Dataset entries
§

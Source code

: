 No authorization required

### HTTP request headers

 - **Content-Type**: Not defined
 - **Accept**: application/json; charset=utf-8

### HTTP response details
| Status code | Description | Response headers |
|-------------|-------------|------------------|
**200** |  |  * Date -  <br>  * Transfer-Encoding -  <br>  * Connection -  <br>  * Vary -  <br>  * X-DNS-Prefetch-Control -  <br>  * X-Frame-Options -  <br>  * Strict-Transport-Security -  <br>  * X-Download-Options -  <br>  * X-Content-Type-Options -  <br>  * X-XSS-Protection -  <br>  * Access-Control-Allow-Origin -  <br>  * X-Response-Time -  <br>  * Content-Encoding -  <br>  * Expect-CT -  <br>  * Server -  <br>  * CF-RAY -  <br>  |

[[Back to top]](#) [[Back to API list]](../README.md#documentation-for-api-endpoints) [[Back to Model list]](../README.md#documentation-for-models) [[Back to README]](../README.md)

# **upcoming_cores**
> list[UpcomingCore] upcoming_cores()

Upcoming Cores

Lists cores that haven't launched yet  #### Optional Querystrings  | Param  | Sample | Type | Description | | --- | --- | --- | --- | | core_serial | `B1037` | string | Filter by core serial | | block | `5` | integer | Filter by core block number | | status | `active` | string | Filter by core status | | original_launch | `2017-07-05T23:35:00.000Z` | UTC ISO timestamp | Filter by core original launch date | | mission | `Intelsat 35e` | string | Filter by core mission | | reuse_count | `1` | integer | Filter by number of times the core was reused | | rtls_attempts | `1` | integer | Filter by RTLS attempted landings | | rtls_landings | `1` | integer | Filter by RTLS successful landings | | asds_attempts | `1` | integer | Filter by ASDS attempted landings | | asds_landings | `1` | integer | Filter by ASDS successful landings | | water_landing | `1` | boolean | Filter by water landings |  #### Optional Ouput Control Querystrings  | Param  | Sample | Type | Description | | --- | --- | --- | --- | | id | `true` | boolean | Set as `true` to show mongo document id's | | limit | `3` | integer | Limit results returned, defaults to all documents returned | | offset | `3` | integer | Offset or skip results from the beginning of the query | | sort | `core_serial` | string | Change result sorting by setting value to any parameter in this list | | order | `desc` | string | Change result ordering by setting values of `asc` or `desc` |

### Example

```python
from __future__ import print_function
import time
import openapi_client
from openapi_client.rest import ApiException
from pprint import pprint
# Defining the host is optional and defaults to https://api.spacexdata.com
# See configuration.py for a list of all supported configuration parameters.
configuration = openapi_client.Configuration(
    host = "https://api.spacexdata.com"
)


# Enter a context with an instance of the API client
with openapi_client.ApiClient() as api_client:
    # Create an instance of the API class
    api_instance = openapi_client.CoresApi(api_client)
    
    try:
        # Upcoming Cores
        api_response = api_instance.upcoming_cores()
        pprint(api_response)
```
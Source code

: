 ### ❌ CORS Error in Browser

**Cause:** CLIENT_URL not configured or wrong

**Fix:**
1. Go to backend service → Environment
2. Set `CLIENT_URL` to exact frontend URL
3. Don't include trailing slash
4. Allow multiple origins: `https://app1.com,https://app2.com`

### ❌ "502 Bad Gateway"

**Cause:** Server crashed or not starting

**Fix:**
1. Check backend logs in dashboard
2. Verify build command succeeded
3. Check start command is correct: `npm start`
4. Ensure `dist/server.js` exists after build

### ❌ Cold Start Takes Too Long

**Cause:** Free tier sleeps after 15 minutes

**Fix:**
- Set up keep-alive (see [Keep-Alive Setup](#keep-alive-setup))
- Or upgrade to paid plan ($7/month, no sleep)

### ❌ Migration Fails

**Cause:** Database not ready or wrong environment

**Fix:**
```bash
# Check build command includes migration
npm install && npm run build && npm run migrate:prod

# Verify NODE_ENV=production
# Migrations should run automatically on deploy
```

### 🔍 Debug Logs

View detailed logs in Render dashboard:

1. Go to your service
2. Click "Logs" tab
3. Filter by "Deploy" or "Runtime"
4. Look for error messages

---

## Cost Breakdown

§

◆ **WORK INSTRUCTION**: Search the entries above for the word "Verify" and copy each line where it appears.

◆ **TASK OUTPUT**:
2. Verify build command succeeded
# Verify NODE_ENV=production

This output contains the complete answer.